(Pictures paired with source code)
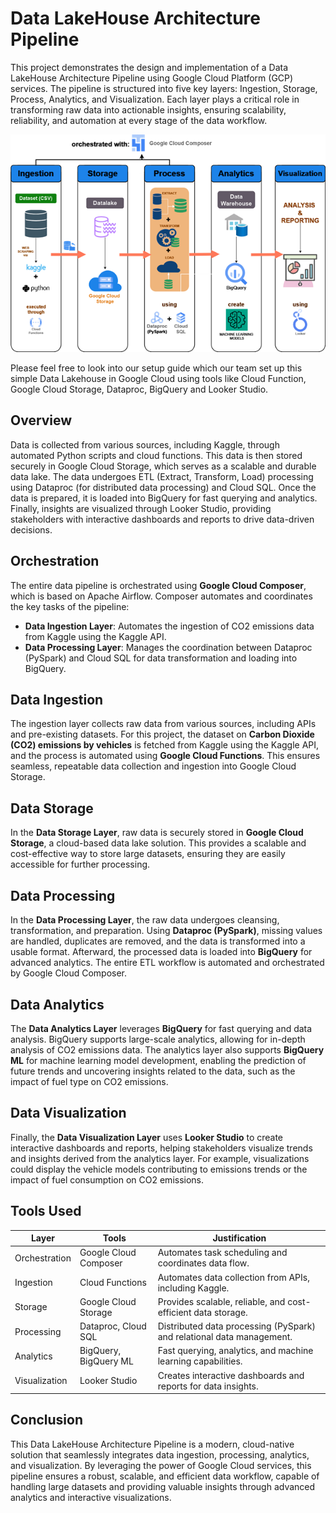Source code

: # Data LakeHouse Architecture Pipeline

This project demonstrates the design and implementation of a Data LakeHouse Architecture Pipeline using Google Cloud Platform (GCP) services. The pipeline is structured into five key layers: Ingestion, Storage, Process, Analytics, and Visualization. Each layer plays a critical role in transforming raw data into actionable insights, ensuring scalability, reliability, and automation at every stage of the data workflow.

![](/images/data-pipeline-architecture.png)


Please feel free to look into our setup guide which our team set up this simple Data Lakehouse in Google Cloud using tools like Cloud Function, Google Cloud Storage, Dataproc, BigQuery and Looker Studio.

## Overview

Data is collected from various sources, including Kaggle, through automated Python scripts and cloud functions. This data is then stored securely in Google Cloud Storage, which serves as a scalable and durable data lake. The data undergoes ETL (Extract, Transform, Load) processing using Dataproc (for distributed data processing) and Cloud SQL. Once the data is prepared, it is loaded into BigQuery for fast querying and analytics. Finally, insights are visualized through Looker Studio, providing stakeholders with interactive dashboards and reports to drive data-driven decisions.

## Orchestration

The entire data pipeline is orchestrated using **Google Cloud Composer**, which is based on Apache Airflow. Composer automates and coordinates the key tasks of the pipeline:
- **Data Ingestion Layer**: Automates the ingestion of CO2 emissions data from Kaggle using the Kaggle API.
- **Data Processing Layer**: Manages the coordination between Dataproc (PySpark) and Cloud SQL for data transformation and loading into BigQuery.

## Data Ingestion

The ingestion layer collects raw data from various sources, including APIs and pre-existing datasets. For this project, the dataset on **Carbon Dioxide (CO2) emissions by vehicles** is fetched from Kaggle using the Kaggle API, and the process is automated using **Google Cloud Functions**. This ensures seamless, repeatable data collection and ingestion into Google Cloud Storage.

## Data Storage

In the **Data Storage Layer**, raw data is securely stored in **Google Cloud Storage**, a cloud-based data lake solution. This provides a scalable and cost-effective way to store large datasets, ensuring they are easily accessible for further processing.

## Data Processing

In the **Data Processing Layer**, the raw data undergoes cleansing, transformation, and preparation. Using **Dataproc (PySpark)**, missing values are handled, duplicates are removed, and the data is transformed into a usable format. Afterward, the processed data is loaded into **BigQuery** for advanced analytics. The entire ETL workflow is automated and orchestrated by Google Cloud Composer.

## Data Analytics

The **Data Analytics Layer** leverages **BigQuery** for fast querying and data analysis. BigQuery supports large-scale analytics, allowing for in-depth analysis of CO2 emissions data. The analytics layer also supports **BigQuery ML** for machine learning model development, enabling the prediction of future trends and uncovering insights related to the data, such as the impact of fuel type on CO2 emissions.

## Data Visualization

Finally, the **Data Visualization Layer** uses **Looker Studio** to create interactive dashboards and reports, helping stakeholders visualize trends and insights derived from the analytics layer. For example, visualizations could display the vehicle models contributing to emissions trends or the impact of fuel consumption on CO2 emissions.

## Tools Used

| **Layer**         | **Tools**                 | **Justification**                                               |
|-------------------|---------------------------|-----------------------------------------------------------------|
| Orchestration     | Google Cloud Composer     | Automates task scheduling and coordinates data flow.            |
| Ingestion         | Cloud Functions           | Automates data collection from APIs, including Kaggle.           |
| Storage           | Google Cloud Storage      | Provides scalable, reliable, and cost-efficient data storage.   |
| Processing        | Dataproc, Cloud SQL       | Distributed data processing (PySpark) and relational data management. |
| Analytics         | BigQuery, BigQuery ML     | Fast querying, analytics, and machine learning capabilities.    |
| Visualization     | Looker Studio             | Creates interactive dashboards and reports for data insights.   |

## Conclusion

This Data LakeHouse Architecture Pipeline is a modern, cloud-native solution that seamlessly integrates data ingestion, processing, analytics, and visualization. By leveraging the power of Google Cloud services, this pipeline ensures a robust, scalable, and efficient data workflow, capable of handling large datasets and providing valuable insights through advanced analytics and interactive visualizations.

**WHAT THE EXERCISE ASKS:** Once you have identified the lines above that contain "coordinates", copy each of them.

**RESULT OF THE EXERCISE:**
The entire data pipeline is orchestrated using **Google Cloud Composer**, which is based on Apache Airflow. Composer automates and coordinates the key tasks of the pipeline:
| Orchestration     | Google Cloud Composer     | Automates task scheduling and coordinates data flow.            |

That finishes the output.